Return all lines of the data in which the string "async" occurs.

[Stored dataset items]
================================

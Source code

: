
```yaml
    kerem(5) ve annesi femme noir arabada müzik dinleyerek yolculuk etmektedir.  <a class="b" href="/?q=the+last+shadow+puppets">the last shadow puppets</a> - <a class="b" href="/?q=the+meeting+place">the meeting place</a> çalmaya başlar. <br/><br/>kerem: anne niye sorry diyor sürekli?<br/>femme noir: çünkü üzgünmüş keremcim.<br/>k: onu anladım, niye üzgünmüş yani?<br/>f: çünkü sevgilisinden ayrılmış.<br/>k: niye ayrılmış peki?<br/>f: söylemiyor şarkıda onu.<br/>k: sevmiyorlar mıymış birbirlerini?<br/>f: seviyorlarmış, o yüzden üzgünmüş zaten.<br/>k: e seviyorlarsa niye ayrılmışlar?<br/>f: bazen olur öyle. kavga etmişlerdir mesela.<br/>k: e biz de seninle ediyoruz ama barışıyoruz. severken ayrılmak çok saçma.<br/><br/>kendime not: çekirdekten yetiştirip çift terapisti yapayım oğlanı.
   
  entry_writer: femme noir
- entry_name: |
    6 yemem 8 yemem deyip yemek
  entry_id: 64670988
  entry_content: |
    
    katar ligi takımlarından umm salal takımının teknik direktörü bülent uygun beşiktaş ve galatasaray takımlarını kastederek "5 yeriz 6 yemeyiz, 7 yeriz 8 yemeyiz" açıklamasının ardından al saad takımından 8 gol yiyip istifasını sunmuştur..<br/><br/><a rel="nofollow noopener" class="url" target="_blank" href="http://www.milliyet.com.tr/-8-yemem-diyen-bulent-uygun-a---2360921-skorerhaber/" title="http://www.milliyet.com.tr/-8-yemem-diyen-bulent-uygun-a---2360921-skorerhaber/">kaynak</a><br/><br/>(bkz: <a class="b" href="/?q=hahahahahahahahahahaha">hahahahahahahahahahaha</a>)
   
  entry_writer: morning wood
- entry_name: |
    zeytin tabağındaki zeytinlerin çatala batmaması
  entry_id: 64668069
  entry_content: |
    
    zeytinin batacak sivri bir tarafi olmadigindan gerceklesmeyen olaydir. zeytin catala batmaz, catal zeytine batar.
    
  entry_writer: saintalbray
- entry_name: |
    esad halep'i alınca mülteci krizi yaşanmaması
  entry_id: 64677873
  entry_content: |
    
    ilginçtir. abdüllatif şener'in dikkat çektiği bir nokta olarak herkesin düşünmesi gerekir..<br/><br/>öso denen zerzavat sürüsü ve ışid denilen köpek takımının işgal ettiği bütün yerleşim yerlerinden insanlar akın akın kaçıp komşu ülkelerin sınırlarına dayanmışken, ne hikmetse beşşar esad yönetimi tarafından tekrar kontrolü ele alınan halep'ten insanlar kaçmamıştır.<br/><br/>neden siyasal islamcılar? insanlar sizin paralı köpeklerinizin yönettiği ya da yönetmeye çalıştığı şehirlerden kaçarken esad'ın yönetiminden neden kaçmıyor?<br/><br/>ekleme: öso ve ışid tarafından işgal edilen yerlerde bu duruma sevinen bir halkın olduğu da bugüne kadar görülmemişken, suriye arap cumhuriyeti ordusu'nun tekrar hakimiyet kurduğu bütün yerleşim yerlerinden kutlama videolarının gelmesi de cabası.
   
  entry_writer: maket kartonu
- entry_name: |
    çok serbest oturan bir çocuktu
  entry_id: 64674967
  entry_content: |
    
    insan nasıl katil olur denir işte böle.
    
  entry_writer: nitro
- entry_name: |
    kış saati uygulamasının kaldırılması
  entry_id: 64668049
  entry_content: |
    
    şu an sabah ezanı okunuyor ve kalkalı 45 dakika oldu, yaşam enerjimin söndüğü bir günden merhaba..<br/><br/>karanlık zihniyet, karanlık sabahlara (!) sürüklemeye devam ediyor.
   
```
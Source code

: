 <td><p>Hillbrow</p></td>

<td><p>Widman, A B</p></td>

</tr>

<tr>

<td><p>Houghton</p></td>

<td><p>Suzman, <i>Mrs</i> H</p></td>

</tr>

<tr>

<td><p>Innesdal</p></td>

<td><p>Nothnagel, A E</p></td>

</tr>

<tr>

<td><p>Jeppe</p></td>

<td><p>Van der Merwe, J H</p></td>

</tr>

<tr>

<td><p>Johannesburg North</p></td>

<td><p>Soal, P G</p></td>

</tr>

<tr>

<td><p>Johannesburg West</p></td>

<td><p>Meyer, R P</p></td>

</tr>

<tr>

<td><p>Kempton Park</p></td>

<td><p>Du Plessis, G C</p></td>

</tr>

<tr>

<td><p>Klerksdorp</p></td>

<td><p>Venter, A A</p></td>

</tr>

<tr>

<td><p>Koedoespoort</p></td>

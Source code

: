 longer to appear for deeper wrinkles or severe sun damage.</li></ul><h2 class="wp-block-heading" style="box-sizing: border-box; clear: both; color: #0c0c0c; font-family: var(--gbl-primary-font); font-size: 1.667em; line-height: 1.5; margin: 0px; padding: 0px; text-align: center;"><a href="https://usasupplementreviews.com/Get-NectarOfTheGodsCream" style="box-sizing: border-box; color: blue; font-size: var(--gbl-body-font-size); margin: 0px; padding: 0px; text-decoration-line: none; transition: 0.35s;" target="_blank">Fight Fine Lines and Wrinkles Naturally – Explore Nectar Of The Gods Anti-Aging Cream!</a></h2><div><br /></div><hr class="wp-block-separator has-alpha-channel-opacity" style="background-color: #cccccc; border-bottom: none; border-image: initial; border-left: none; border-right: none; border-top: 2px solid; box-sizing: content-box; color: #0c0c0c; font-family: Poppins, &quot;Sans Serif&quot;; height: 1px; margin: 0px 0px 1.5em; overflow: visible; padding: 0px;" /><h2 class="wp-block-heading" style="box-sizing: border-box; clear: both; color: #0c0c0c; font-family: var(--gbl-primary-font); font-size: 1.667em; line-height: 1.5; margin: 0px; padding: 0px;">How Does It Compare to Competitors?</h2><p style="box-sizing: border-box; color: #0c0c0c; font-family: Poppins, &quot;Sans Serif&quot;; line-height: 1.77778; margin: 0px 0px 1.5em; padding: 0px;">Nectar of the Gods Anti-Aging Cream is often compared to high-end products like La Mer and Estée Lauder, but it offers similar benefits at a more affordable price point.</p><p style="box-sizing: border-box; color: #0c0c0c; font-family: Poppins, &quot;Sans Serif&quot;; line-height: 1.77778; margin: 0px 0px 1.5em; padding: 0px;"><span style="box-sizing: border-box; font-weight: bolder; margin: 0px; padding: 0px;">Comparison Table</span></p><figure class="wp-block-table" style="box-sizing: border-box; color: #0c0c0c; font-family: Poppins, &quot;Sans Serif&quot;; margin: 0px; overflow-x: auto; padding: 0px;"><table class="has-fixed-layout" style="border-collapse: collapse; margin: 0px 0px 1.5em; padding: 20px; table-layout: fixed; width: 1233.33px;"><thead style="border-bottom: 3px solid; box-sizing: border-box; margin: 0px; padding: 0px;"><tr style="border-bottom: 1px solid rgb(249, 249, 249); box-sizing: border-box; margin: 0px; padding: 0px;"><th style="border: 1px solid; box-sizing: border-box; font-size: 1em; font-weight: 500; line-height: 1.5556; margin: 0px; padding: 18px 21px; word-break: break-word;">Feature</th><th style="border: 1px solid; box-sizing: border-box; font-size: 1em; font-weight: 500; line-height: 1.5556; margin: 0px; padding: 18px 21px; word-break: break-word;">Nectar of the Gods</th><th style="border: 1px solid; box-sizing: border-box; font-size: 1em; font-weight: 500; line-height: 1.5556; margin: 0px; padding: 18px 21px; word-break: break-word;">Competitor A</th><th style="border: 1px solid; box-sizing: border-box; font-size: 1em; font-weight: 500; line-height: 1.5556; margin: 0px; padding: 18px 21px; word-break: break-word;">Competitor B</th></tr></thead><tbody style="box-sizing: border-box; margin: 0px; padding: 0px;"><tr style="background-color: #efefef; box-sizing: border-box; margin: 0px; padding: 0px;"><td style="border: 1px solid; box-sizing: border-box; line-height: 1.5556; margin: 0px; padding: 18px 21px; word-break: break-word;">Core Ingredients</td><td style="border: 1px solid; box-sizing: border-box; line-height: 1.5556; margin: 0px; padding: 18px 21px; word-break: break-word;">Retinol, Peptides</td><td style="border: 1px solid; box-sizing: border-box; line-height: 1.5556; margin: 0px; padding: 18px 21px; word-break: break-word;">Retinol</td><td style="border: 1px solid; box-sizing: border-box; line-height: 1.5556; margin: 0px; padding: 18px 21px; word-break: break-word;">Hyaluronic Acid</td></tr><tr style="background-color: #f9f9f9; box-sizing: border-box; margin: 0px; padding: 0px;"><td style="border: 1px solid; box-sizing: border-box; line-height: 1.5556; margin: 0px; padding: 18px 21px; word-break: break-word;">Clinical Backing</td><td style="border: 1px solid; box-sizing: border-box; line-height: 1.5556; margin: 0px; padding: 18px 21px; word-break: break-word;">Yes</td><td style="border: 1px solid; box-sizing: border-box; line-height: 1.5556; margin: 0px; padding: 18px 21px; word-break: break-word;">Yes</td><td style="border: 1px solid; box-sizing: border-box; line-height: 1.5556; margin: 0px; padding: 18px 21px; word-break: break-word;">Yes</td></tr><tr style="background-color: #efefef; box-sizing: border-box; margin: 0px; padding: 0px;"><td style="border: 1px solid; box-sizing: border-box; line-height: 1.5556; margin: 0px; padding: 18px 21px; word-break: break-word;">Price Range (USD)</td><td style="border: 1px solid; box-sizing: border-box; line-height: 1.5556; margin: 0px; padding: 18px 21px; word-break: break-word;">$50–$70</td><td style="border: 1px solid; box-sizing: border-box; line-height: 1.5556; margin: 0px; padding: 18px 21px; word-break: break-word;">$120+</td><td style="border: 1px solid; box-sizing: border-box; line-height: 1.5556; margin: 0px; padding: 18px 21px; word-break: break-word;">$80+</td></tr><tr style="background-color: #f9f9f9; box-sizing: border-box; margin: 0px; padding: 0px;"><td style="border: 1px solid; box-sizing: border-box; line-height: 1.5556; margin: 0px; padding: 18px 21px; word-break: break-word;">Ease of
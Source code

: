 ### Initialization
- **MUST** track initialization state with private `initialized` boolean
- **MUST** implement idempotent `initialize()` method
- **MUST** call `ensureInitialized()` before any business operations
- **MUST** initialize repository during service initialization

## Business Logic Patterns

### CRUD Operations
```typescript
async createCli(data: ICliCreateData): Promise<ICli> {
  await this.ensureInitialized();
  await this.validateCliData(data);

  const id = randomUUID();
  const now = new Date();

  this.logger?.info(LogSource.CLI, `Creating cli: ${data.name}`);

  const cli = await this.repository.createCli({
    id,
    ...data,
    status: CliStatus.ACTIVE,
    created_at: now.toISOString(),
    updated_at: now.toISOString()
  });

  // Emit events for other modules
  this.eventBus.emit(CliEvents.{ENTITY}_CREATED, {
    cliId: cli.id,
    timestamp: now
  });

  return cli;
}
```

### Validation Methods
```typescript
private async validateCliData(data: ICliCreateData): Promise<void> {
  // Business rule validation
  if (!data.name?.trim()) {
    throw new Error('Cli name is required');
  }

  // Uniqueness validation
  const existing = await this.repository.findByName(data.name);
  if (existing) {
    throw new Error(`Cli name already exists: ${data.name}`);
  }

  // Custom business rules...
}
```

================================

#### [Output of the exercise]
async createCli(data: ICliCreateData): Promise<ICli> {
private async validateCliData(data: ICliCreateData): Promise<void> {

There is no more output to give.